What is the nature of the experience of an embodied perception in motu? How does this embodied perception in motu work to inform our notion of place? Can place rhythms be a useful lens to survey S.E.M’s (Space. Event. Movement) of spatial sequences? Would then, using a more embodied criteria than Tschumi’s “walking notation” give a more appropriate understanding and measure of place rhythms for a more concrete survey?

What started by trying to understand the visual perception of space then grew into an understanding that, in motu, the clarity of this perception isn’t of consistent quality. By combining the way that our attention focuses in and out of spatial clarity while we are in movement with the radial nature of our optical focus I started to gain an understanding of the form of space as blotchy vignettes of detail formed out of implied fields of atmosphere. What also became apparent was that these moments of clarity where constantly varying dependant on ever-changing and temporal physical, environmental, social, and psycho-personal conditions—meaning that the perception of space in motu is less concrete than what can be read from a traditional spatial survey and with only moments of actual spatial clarity or focus.

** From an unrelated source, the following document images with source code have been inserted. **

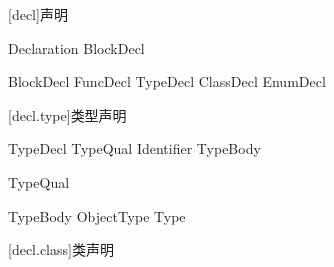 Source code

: 
[decl]{声明}

\begin{bnf}{Declaration}
    BlockDecl
\end{bnf}

\begin{bnf}{BlockDecl}
    FuncDecl \br
    TypeDecl \br
    ClassDecl \br
    EnumDecl
\end{bnf}

[decl.type]{类型声明}

\begin{bnf}{TypeDecl}
    TypeQual\bnfs {} Identifier TypeBody
\end{bnf}

\begin{bnf}{TypeQual}
\end{bnf}

\begin{bnf}{TypeBody}
    ObjectType \br
    \terminal{=} Type
\end{bnf}

[decl.class]{类声明}
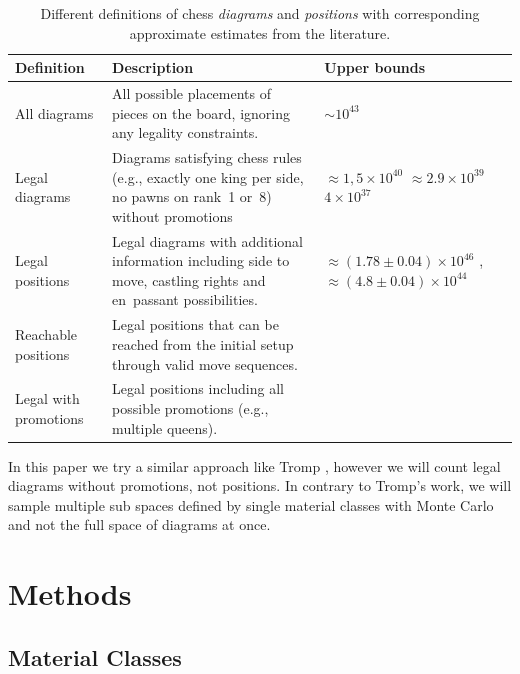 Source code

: \documentclass[12pt]{article}
\begin{document}
\begin{table}[h!]
\centering
\renewcommand{\arraystretch}{1.3}
\begin{tabular}{p{3.8cm} p{6.2cm} p{4.9cm}}
\toprule
\textbf{Definition} & \textbf{Description} & \textbf{Upper bounds} \\
\midrule
All diagrams & All possible placements of pieces on the board, ignoring any legality constraints. 
& $\sim 10^{43}$ \cite{shannon1950} \\[0.3em]

Legal diagrams & Diagrams satisfying chess rules (e.g., exactly one king per side, no pawns on rank~1 or~8) without promotions 
& $\approx 1,5\times10^{40}$ \cite{steinerberger2015} $\approx 2.9\times10^{39}$ \cite{tromp2021b} $4\times 10^{37}$ \cite{gourion2021} \\[0.3em]

Legal positions & Legal diagrams with additional information including side to move, castling rights and en~passant possibilities. 
& $\approx (1.78\pm0.04)\times10^{46}$ \cite{chinchalkar1996} , $\approx (4.8\pm0.04)\times10^{44}$ \cite{tromp2021b} \\[0.3em]

Reachable positions & Legal positions that can be reached from the initial setup through valid move sequences. 
&  \\[0.3em]

Legal with promotions & Legal positions including all possible promotions (e.g., multiple queens). 
& \\
\bottomrule
\end{tabular}
\caption{Different definitions of chess \textit{diagrams} and \textit{positions} with corresponding approximate estimates from the literature.}
\label{tab:definitions}
\end{table}

In this paper we try a similar approach like Tromp \cite{tromp2021b}, however we will count legal diagrams without promotions, not positions. In contrary to Tromp's work, we will sample multiple sub spaces defined by single material classes with Monte Carlo and not the full space of diagrams at once.


\section{Methods}

\subsection{Material Classes}
\end{document}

Walking rhythm patterns have been used as a way to analyse a more concrete in motu perception of space. The intention of this is to build a base of information to serve an ambulo sensitivity to a Pallasmaa-esque conception of atmosphere and place. The idea here being that the architecture for a walked path resembles the nature of perceptive momentary focus (or detail), formally, amongst a wider less defined atmosphere—an overall effect akin to architectural depth of field. Decisions of composition, form, and sequence are being driven by analysis from my site using the tools and ideas developed out of the design research phase, with this new embodied, in motu, understanding suggesting the manner(s) in which I could strengthen the sites pre-existing features—paring back the rhythm to exaggerate the essence of the sites performative qualities.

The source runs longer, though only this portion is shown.